Am 4. Juni 2006 fand in Deutschland der zweite UNESCO-Welterbetag statt. Dieser wird seit 2005 jeweils am ersten Sonntag im Juni begangen und soll Welterbestätten erlebbar zu machen und die Bedeutung des Welterbes für die Region verdeutlichen. Ich nutze die Gelegenheit und machte mich ins Dresdner Lingnerschloss auf, wo ein interessantes Programm geboten wurde.
Ein Schloss für Dresdens Bürger
Das Lingnerschloss wurde vom „Odol-König“ Karl A. Lingner in dessen Testament an die Dresdner Bürger vererbt und beginnt nun langsam aus seinem Dornrößchenschlaf zu erwachen. Es liegt inmitten des Kernbereiches des Dresdner Welterbes. Auf der Webseite des Lingnerschlosses kann man folgende Vision lesen:
Entstehen soll eine Kultureinrichtung von besonderer Ausstrahlung weit über sächsische Landesgrenzen. Die Vision von der offenen Bürgergesellschaft, die auf dem ständigen Dialog zwischen Politik und Wirtschaft, Wissenschaft und Kunst beruht, soll dabei im Mittelpunkt stehen. Erstmals verwirklicht werden soll das Anliegen Karl-August Lingners, sein Haus den Dresdner Bürgern zu öffnen. Als Ort der Begegnung, der Inspiration und des Austauschs zwischen Menschen unterschiedlicher Passion und Profession soll das Lingnerschloss Dresden Symbol sein für Weltoffenheit und kulturelle Vielfalt, für Gestaltungsfreiheit und gesellschaftliche Transparenz.
Vom Lingnerschloss hat man einen der schönsten Blicke über Dresden hinweg und es bot trotz seines schlechten Zustandes einen würdigen Rahmen für das Programm zum Welterbetag.
Erlebnisse und Erkenntnisse
Zuerst bestaunte ich die Vorführung des recht innovativen Kurzfilmprojektes „Dresden-Rolle„. Danach hielt Dr. M. Lerm einen abwechslungsreichen Bildvortrag mit dem Titel: „Welterbe Dresdner Elbtal – eine sich entwickelnde Kulturlandschaft“. Dieser Vortrag war wirklich informativ und zeigte sehr schöne Perspektiven auf das Welterbegebiet. Herr Lerm vergaß auch nicht auf die vielen Probleme (z.B. des Lebensraumes Stadt, Zwangsmobilität durch Speckgürtel im Grünen) hinzuweisen. Nach diesem Vortrag war definitv klar, dass es genug Punkte gibt, an denen man die Zukunft gestalten kann.

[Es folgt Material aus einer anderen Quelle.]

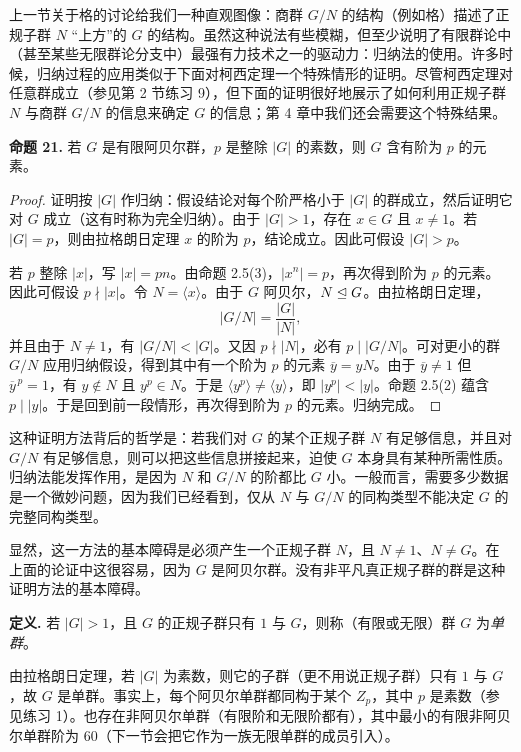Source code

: 上一节关于格的讨论给我们一种直观图像：商群 $G/N$ 的结构（例如格）描述了正规子群 $N$ “上方”的 $G$ 的结构。虽然这种说法有些模糊，但至少说明了有限群论中（甚至某些无限群论分支中）最强有力技术之一的驱动力：归纳法的使用。许多时候，归纳过程的应用类似于下面对柯西定理一个特殊情形的证明。尽管柯西定理对任意群成立（参见第 2 节练习 9），但下面的证明很好地展示了如何利用正规子群 $N$ 与商群 $G/N$ 的信息来确定 $G$ 的信息；第 4 章中我们还会需要这个特殊结果。

\medskip
\noindent\textbf{命题 21.} 若 $G$ 是有限阿贝尔群，$p$ 是整除 $|G|$ 的素数，则 $G$ 含有阶为 $p$ 的元素。

\begin{proof}
证明按 $|G|$ 作归纳：假设结论对每个阶严格小于 $|G|$ 的群成立，然后证明它对 $G$ 成立（这有时称为完全归纳）。由于 $|G|>1$，存在 $x\in G$ 且 $x\neq1$。若 $|G|=p$，则由拉格朗日定理 $x$ 的阶为 $p$，结论成立。因此可假设 $|G|>p$。

若 $p$ 整除 $|x|$，写 $|x|=pn$。由命题 2.5(3)，$|x^n|=p$，再次得到阶为 $p$ 的元素。因此可假设 $p\nmid |x|$。令 $N=\langle x\rangle$。由于 $G$ 阿贝尔，$N\trianglelefteq G$。由拉格朗日定理，
\[
  |G/N|=\frac{|G|}{|N|},
\]
并且由于 $N\neq1$，有 $|G/N|<|G|$。又因 $p\nmid |N|$，必有 $p\mid |G/N|$。可对更小的群 $G/N$ 应用归纳假设，得到其中有一个阶为 $p$ 的元素 $\overline y=yN$。由于 $\overline y\neq1$ 但 $\overline y^{\,p}=1$，有 $y\notin N$ 且 $y^p\in N$。于是 $\langle y^p\rangle\neq\langle y\rangle$，即 $|y^p|<|y|$。命题 2.5(2) 蕴含 $p\mid |y|$。于是回到前一段情形，再次得到阶为 $p$ 的元素。归纳完成。
\end{proof}

这种证明方法背后的哲学是：若我们对 $G$ 的某个正规子群 $N$ 有足够信息，并且对 $G/N$ 有足够信息，则可以把这些信息拼接起来，迫使 $G$ 本身具有某种所需性质。归纳法能发挥作用，是因为 $N$ 和 $G/N$ 的阶都比 $G$ 小。一般而言，需要多少数据是一个微妙问题，因为我们已经看到，仅从 $N$ 与 $G/N$ 的同构类型不能决定 $G$ 的完整同构类型。

显然，这一方法的基本障碍是必须产生一个正规子群 $N$，且 $N\neq1$、$N\neq G$。在上面的论证中这很容易，因为 $G$ 是阿贝尔群。没有非平凡真正规子群的群是这种证明方法的基本障碍。

\noindent\textbf{定义.} 若 $|G|>1$，且 $G$ 的正规子群只有 $1$ 与 $G$，则称（有限或无限）群 $G$ 为\emph{单群}。

由拉格朗日定理，若 $|G|$ 为素数，则它的子群（更不用说正规子群）只有 $1$ 与 $G$，故 $G$ 是单群。事实上，每个阿贝尔单群都同构于某个 $Z_p$，其中 $p$ 是素数（参见练习 1）。也存在非阿贝尔单群（有限阶和无限阶都有），其中最小的有限非阿贝尔单群阶为 $60$（下一节会把它作为一族无限单群的成员引入）。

Es folgte die Vorführung des Filmbeitrages zum Dresdner Welterbe (auch als Video dort anschaubar) aus der Reihe „Schätze der Welt„. Kurz und prägnant greift diese Serie den Charakter des jeweilges Erbstückes auf und visualisiert sehr angenehm. Letzlich nahm ich noch an der Diskussionsrunde teil, bei der es um Perspektiven und Bedeutung des Welterbetitels ging.
Man spricht und denkt über die Verantwortung
Die Diskussionsrunde sollte im Stile der öffentlichen Debattiersalons des vorigen Jahrhunderts stattfinden und die Gedanken aus den Köpfen locken. Erfreulicherweise blieben die konkreten Themen (Waldschlößchenbrücke, Hilfloskeitsgefühl im Stadtentwicklungsprozess, Missverständniss bei einigen Neubauten) im Hintergrund, doch wurde auch deutlich, dass es sehr viel Diskussionsbedarf über viele Themen gibt, weit mehr als es die oft engen Zeitrahmen erlauben.
Die vielleicht 100-120 Anwesenden waren sich einig, dass aus der Verantwortung um das Welterbe eine neue Diskussionskultur (wieder)entstehen muss. Eine Kultur, die man im vorigen Jahrhundert in den Salons der Stadt pflegte. Gerade die polarisiernden Beiträge um die Waldschlößchenbrücke machen klar, dass es nicht genug ist, innerhalb der Konfliktparteien zu diskutieren, sondern diese auch zueinander finden müssen. So wurde offen bemängelt, dass die Argumentationsgrundlage der Brückenfürworter oftmals zu wenig visionär ist und unpopuläre Gedanken viel zu wenig diskutiert werden. Auch das Kommunikationsverhalten der Stadt und diverser Lobbyverbände wurde schon beinahe als unwürdig deklariert.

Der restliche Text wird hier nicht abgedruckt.